#### Data ####
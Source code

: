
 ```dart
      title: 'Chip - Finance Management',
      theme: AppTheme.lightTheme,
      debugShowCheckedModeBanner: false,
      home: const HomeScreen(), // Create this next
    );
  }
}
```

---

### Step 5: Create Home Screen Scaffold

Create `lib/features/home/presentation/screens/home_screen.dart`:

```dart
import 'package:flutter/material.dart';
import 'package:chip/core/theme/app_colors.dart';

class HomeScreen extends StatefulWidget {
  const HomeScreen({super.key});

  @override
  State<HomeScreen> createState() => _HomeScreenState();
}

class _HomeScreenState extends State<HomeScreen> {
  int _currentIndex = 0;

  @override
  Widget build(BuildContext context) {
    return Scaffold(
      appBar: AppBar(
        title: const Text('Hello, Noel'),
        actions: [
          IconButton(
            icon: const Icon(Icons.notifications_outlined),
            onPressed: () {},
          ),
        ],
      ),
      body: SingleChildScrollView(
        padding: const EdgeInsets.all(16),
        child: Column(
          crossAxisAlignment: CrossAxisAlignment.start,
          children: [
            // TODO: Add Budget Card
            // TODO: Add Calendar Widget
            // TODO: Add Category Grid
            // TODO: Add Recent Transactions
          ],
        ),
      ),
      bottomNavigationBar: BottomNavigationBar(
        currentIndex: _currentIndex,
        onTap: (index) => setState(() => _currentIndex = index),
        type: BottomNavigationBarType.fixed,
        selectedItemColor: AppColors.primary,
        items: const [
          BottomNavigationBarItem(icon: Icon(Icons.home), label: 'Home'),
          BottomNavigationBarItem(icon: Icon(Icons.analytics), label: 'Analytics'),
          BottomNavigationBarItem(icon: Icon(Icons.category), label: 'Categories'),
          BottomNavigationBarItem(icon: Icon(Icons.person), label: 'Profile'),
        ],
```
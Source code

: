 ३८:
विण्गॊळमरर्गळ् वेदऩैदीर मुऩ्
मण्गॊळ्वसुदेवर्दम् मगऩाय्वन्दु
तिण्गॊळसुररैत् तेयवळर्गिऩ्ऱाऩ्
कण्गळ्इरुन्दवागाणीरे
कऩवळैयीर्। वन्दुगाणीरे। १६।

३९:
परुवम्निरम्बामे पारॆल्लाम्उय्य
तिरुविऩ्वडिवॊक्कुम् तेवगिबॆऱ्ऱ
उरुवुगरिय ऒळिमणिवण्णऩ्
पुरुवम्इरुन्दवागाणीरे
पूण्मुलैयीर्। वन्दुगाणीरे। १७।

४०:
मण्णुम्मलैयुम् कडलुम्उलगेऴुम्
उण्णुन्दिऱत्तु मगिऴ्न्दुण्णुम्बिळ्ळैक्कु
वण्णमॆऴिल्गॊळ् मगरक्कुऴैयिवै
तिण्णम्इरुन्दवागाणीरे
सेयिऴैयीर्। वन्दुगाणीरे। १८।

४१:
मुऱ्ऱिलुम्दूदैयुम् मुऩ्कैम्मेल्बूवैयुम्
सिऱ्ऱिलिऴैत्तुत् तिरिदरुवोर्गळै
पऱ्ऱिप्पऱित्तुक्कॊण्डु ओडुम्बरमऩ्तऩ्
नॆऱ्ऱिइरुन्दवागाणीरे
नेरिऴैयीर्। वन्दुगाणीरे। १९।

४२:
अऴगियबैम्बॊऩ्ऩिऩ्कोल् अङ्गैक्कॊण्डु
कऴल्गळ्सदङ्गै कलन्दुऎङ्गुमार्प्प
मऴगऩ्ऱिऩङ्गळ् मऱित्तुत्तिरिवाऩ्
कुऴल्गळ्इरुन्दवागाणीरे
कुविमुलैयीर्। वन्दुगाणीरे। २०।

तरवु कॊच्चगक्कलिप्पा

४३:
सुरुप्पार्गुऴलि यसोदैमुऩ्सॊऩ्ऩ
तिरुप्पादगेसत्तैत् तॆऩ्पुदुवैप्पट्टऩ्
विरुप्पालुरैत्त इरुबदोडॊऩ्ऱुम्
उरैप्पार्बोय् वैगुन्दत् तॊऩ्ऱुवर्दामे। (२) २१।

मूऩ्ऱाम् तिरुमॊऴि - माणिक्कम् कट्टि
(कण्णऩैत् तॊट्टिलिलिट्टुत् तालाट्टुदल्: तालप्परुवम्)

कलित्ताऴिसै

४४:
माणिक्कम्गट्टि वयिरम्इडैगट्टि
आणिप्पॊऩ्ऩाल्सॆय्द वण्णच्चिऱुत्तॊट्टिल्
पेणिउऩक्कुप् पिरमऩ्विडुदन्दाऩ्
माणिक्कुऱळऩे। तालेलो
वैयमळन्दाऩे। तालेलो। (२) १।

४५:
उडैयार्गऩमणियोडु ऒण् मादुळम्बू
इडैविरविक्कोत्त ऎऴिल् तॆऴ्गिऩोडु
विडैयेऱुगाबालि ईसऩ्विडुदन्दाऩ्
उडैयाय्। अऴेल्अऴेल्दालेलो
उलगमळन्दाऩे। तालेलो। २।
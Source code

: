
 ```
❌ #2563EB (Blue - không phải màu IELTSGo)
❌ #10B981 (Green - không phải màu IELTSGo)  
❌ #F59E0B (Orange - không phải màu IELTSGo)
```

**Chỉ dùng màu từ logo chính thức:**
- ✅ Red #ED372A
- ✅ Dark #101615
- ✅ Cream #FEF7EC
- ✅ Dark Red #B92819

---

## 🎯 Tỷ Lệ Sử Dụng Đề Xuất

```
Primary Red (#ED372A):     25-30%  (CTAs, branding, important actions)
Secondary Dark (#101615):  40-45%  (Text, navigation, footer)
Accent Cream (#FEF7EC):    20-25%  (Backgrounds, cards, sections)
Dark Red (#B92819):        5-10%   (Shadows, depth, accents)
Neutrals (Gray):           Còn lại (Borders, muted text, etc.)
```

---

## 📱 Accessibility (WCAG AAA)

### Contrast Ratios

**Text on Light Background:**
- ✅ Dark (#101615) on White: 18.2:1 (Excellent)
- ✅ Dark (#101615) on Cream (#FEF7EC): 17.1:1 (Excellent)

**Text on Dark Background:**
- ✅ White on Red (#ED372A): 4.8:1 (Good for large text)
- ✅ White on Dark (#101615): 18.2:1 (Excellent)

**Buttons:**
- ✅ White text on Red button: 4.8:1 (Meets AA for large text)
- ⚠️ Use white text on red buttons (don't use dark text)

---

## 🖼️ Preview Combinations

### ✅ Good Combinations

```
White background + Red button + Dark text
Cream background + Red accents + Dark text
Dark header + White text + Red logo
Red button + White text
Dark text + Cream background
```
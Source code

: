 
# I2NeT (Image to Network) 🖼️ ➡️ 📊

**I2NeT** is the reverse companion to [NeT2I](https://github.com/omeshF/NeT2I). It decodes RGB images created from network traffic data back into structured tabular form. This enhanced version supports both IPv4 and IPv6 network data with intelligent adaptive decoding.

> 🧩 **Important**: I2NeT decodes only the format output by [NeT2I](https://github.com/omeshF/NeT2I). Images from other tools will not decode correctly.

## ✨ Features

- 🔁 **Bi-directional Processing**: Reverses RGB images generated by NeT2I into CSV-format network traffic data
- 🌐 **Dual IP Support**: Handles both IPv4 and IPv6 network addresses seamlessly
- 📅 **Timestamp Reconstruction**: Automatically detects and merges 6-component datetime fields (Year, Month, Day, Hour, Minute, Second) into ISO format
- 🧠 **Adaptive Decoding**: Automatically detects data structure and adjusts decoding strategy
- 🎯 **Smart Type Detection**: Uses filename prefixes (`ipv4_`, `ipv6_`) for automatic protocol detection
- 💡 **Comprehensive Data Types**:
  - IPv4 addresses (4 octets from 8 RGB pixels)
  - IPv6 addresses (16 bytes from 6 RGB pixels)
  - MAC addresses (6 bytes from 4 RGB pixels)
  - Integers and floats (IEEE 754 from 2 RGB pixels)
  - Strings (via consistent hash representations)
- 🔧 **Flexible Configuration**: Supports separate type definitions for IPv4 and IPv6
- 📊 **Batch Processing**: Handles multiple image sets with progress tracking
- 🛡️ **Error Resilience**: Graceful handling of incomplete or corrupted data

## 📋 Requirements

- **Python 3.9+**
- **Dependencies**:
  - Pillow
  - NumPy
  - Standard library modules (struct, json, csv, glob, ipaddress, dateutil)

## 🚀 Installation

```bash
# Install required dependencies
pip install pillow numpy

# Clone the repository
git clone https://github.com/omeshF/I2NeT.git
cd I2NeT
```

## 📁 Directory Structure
####
**The task**.
The answer should hold only the lines from the start of the records above through the line containing "मण्णुम्मलैयुम् कडलुम्उलगेऴुम्", each set down exactly.

**Answer below**.
Source code

:
 ```dart
      title: 'Chip - Finance Management',
      theme: AppTheme.lightTheme,
      debugShowCheckedModeBanner: false,
      home: const HomeScreen(), // Create this next
    );
  }
}
```

---

### Step 5: Create Home Screen Scaffold

Create `lib/features/home/presentation/screens/home_screen.dart`:

```dart
import 'package:flutter/material.dart';
import 'package:chip/core/theme/app_colors.dart';

class HomeScreen extends StatefulWidget {
  const HomeScreen({super.key});

  @override
  State<HomeScreen> createState() => _HomeScreenState();
}

class _HomeScreenState extends State<HomeScreen> {
  int _currentIndex = 0;

  @override
  Widget build(BuildContext context) {
    return Scaffold(
      appBar: AppBar(
        title: const Text('Hello, Noel'),
        actions: [
          IconButton(
            icon: const Icon(Icons.notifications_outlined),
            onPressed: () {},
          ),
        ],
      ),
      body: SingleChildScrollView(
        padding: const EdgeInsets.all(16),
        child: Column(
          crossAxisAlignment: CrossAxisAlignment.start,
          children: [
            // TODO: Add Budget Card
            // TODO: Add Calendar Widget
            // TODO: Add Category Grid
            // TODO: Add Recent Transactions
          ],
        ),
      ),
      bottomNavigationBar: BottomNavigationBar(
        currentIndex: _currentIndex,
        onTap: (index) => setState(() => _currentIndex = index),
        type: BottomNavigationBarType.fixed,
        selectedItemColor: AppColors.primary,
        items: const [
          BottomNavigationBarItem(icon: Icon(Icons.home), label: 'Home'),
          BottomNavigationBarItem(icon: Icon(Icons.analytics), label: 'Analytics'),
          BottomNavigationBarItem(icon: Icon(Icons.category), label: 'Categories'),
          BottomNavigationBarItem(icon: Icon(Icons.person), label: 'Profile'),
        ],
```
Source code

: ३८:
विण्गॊळमरर्गळ् वेदऩैदीर मुऩ्
मण्गॊळ्वसुदेवर्दम् मगऩाय्वन्दु
तिण्गॊळसुररैत् तेयवळर्गिऩ्ऱाऩ्
कण्गळ्इरुन्दवागाणीरे
कऩवळैयीर्। वन्दुगाणीरे। १६।

३९:
परुवम्निरम्बामे पारॆल्लाम्उय्य
तिरुविऩ्वडिवॊक्कुम् तेवगिबॆऱ्ऱ
उरुवुगरिय ऒळिमणिवण्णऩ्
पुरुवम्इरुन्दवागाणीरे
पूण्मुलैयीर्। वन्दुगाणीरे। १७।

४०:
मण्णुम्मलैयुम् कडलुम्उलगेऴुम्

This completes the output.